Summer went as summer usually did. While my father hurried off to work every day, I slept late. I helped my mother with the occasional chore, but for the most part, I passed my days reading – comic books and adventure novels, nothing remotely educational – playing piano, and lazing about in the sunshine.
My mother tolerated my behavior until mid-July.
"Edward, I think it's high time you leave the house for a bit. Come, you can accompany me to the market in Mary's place. She does enough work."
"Yes, Mother," I agreed reluctantly, dragging myself off my bed. "Give me a moment to make myself presentable."
"Ten minutes," Mother replied, shutting my bedroom door behind her. I shuffled into some unwrinkled clothes – trousers, white shirt, waistcoat, jacket. I hated leaving the house during summer. I much preferred being in shirtsleeves with such oppressive heat.
I washed my face quickly and made a half-hearted attempt to tame my hair before I met my mother in the foyer.
"Gracious, Edward," Mother sighed, flattening her palm against my hairline and sweeping back. "Your hair…"
"It's always been this way, you know that," I grumbled. "What do you expect me to do about it?"
"A bit of pomade might help, dear," Mother said, letting her hand fall in defeat. "Come along now. I want to get to the market before all the decent turnips have gone."
"Turnips. Right," I muttered, pacing after her out the door and to the street. Like the proper gentlemen I was supposed to be, I offered my arm to my mother to 'escort' her to the market. As if my mother needed any assistance…she was tough as nails.
The market teemed with men and women in various states. There were those like my mother and I, browsing the wares. There were the farmers peddling their harvest with vigor and the less enthusiastic farmers waiting for the customers to come to them. Artisans attempted to drown the food-sellers out, eager to attract new business, and beggars lurked between displays, ready to pounce on anyone who showed the slightest weakness.
"Aha!" Mother cried, spotting the all-important turnips. I waited, looking around for something to amuse me, while she selected her produce. Our outing didn't end with the turnips, unfortunately. Next was the bookseller's, where my mother ordered several obscure titles, and then we were on to the shoemaker's, where my mother left a pair of cold-weather boots to be repaired while she wasn't using them. I waited outside while she dealt with the shoemaker; the bookshop had been unbearably warm, and I opted to stay outside where at least there was a breeze this time.
I was watching the people drifting down the street at different speeds – some in a rush, some on a leisurely stroll – when a flash of color caught my eye. I jerked my head to see a young woman standing in the middle of the street, as if she'd appeared out of nowhere.

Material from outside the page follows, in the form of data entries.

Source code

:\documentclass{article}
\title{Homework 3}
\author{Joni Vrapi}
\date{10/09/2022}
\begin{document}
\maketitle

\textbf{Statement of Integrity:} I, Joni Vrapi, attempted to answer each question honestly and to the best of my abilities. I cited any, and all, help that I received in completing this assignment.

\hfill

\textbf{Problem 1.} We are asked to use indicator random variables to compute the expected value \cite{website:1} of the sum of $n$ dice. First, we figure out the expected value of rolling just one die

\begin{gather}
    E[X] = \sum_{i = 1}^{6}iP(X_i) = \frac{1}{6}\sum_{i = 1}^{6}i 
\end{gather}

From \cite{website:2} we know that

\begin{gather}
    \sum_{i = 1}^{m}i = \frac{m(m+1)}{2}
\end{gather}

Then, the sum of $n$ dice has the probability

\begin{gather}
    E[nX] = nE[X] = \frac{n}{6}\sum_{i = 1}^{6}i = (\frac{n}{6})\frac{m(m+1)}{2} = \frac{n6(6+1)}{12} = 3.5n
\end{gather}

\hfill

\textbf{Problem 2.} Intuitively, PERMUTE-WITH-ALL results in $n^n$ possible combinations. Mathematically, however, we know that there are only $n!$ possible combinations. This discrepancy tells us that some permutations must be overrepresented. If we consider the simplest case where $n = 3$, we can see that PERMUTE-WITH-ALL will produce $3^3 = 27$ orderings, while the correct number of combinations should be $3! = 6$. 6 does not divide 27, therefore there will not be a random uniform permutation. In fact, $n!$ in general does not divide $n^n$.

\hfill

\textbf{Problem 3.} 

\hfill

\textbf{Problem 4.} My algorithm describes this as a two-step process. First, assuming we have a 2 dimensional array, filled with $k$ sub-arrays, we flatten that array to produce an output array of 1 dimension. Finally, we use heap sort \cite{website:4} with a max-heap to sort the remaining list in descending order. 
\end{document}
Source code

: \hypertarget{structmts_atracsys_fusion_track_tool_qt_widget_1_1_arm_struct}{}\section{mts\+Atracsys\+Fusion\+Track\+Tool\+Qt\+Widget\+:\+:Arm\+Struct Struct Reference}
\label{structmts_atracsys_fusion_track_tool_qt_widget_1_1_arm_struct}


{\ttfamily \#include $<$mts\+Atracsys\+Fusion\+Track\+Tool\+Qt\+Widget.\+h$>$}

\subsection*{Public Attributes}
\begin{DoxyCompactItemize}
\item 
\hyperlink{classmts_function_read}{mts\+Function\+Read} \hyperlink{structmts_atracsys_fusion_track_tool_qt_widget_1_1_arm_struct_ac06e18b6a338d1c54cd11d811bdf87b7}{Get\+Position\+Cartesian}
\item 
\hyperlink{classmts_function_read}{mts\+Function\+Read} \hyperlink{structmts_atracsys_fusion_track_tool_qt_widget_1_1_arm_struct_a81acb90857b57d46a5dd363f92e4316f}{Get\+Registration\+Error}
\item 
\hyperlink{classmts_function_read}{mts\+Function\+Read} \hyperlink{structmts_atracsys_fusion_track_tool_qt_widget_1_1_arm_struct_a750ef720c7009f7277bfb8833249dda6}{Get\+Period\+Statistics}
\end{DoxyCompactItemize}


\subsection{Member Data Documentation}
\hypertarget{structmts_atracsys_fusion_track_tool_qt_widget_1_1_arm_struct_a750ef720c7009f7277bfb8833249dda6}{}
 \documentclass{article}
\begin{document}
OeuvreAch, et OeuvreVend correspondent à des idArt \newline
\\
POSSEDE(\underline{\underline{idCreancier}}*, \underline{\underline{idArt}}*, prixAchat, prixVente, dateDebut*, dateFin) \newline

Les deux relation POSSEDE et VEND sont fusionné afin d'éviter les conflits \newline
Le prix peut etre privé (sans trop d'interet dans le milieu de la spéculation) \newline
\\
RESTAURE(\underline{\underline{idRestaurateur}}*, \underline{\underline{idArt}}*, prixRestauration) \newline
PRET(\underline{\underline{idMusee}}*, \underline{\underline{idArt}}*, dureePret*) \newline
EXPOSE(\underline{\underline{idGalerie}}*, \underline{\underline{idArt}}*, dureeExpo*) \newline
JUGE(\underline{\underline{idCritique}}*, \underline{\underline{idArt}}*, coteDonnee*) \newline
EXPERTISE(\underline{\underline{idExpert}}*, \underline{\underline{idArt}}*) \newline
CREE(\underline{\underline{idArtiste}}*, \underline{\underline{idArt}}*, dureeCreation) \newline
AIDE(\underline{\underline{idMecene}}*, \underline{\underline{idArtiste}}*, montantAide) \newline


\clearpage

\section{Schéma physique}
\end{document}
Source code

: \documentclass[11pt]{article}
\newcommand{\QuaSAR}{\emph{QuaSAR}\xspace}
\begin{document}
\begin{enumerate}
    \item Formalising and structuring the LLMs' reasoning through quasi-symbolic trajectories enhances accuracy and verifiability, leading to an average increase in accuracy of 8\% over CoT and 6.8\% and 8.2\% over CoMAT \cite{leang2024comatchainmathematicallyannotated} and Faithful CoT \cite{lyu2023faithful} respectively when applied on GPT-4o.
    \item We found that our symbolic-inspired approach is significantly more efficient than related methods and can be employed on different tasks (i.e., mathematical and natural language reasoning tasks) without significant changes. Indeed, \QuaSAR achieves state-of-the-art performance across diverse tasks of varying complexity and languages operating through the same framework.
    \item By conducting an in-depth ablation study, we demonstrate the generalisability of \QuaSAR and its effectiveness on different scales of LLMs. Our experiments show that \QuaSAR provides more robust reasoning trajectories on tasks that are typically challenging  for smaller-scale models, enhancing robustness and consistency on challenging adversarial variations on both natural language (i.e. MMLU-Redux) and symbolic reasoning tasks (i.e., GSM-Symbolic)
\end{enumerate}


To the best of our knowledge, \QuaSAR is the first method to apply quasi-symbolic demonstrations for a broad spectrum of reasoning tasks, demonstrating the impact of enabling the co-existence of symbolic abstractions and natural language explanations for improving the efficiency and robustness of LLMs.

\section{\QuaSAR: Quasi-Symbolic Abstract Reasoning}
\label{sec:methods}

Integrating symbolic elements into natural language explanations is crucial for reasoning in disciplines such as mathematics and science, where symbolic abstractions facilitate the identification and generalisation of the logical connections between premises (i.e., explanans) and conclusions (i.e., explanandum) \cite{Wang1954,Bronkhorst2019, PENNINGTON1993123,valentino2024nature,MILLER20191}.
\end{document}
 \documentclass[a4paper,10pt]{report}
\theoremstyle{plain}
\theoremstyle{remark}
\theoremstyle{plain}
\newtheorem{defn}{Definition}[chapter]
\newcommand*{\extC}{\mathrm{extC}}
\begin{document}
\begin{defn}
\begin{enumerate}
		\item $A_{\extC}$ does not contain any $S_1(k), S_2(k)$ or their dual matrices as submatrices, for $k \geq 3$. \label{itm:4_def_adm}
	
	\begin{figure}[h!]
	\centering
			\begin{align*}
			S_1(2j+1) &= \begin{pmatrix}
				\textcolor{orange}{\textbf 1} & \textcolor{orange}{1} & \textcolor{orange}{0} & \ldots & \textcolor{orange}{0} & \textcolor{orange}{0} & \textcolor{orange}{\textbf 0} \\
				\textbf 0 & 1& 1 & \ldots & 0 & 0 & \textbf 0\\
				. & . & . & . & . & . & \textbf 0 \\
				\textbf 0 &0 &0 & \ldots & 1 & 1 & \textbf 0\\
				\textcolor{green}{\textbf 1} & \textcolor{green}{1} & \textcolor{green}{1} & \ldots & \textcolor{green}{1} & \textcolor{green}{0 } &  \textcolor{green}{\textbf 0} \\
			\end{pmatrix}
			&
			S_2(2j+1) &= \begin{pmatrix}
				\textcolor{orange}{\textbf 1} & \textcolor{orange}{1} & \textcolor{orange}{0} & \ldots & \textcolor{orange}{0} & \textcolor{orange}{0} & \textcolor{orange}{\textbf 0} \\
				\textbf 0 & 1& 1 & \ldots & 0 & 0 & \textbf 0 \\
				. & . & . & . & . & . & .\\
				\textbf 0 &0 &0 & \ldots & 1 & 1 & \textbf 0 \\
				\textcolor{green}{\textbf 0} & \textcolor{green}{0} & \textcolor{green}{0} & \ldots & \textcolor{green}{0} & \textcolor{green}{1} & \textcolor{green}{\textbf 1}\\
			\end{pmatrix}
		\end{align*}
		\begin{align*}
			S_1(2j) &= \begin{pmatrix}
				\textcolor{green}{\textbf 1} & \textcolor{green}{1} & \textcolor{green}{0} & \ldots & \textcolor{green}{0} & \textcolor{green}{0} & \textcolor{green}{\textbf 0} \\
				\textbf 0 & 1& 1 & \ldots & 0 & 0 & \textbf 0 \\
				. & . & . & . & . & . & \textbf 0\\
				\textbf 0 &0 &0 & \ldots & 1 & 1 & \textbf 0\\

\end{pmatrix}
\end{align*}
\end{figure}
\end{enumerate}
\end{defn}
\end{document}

At first, I found myself staring quite impolitely at her clothing. How could I help it? The bright blue color of her blouse would have been enough to draw anyone's attention amongst the conservative colors which were currently in fashion, but everything she wore was rather…scandalous. The blouse left her arms bare, which could be tolerated at home, but certainly not in public. And she wore trousers – not only trousers, but trousers made of denim, as if she were a mine-worker! Clearly, they were not men's trousers, either; they were tailored to hug her body, showing the curve of her hips and the shape of her thighs.
I had to turn my thoughts quickly to French conjugations and shift my eyes to her face. Her delicately pale skin was at odds with her clothes. Were she the sort of woman who routinely wore trousers, she would certainly not have such a well-maintained complexion. Only fine ladies could so well avoid the sun. What a lovely face she had, too – sweetly heart-shaped, with a gentle mouth and wide doe-eyes.
A doe, indeed. She held herself as stiffly as a deer left exposed, fearing the hunter's bullet. I moved toward her instinctively, curious and captivated. Who was this strange woman, and why did she look so lost? So scared?
I ventured closer, wary of taking too bold a step, as if she would flee like a frightened animal if I moved too quickly.
"Excuse me, miss?"
Her eyes flashed to mine, wide and bright and shocked, and I was stunned senseless.